◆ What is being asked ◆
Would you count the lines in the material below that include the string "projeto"? Only the number is needed.

◆ Given data ◆
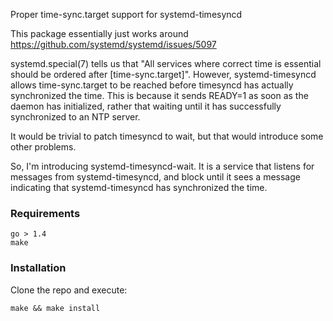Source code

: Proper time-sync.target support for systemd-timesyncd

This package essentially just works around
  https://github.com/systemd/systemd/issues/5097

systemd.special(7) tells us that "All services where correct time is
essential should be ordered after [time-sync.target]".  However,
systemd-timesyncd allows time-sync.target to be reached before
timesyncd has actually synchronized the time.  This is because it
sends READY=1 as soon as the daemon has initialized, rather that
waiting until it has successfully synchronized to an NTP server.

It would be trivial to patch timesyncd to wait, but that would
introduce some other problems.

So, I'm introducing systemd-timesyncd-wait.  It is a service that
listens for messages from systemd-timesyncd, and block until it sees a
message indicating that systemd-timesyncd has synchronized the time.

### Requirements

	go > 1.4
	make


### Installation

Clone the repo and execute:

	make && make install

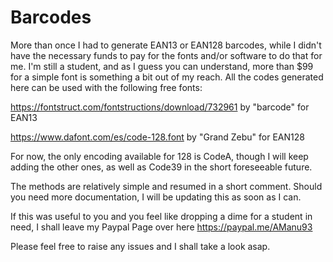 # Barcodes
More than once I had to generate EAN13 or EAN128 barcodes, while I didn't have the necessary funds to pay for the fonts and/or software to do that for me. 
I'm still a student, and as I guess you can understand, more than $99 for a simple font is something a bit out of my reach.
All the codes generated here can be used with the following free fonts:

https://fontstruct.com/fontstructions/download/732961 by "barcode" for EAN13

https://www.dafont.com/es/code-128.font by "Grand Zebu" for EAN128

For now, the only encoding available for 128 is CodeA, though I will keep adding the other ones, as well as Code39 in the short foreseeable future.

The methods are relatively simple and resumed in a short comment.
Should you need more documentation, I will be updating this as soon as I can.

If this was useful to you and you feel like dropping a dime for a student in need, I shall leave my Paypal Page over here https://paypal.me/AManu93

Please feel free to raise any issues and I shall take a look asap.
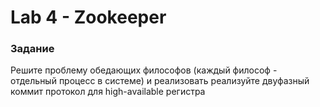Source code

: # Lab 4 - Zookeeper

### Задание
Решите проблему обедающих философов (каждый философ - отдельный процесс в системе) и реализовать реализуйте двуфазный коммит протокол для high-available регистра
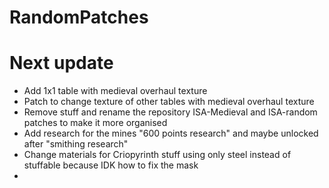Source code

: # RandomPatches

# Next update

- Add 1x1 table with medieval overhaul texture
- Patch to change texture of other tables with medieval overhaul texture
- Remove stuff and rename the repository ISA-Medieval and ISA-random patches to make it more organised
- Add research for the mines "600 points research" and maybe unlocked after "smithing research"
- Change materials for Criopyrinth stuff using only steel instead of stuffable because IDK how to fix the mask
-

--

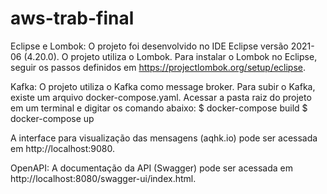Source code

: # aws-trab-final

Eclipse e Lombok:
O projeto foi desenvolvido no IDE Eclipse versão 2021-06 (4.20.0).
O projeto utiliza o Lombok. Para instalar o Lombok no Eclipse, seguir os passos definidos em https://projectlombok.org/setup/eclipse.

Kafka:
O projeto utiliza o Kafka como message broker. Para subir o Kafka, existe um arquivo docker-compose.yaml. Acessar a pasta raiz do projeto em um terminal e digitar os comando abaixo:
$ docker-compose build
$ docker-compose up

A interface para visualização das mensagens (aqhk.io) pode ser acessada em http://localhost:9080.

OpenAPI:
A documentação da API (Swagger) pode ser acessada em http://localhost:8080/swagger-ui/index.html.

◆ Result below ◆
3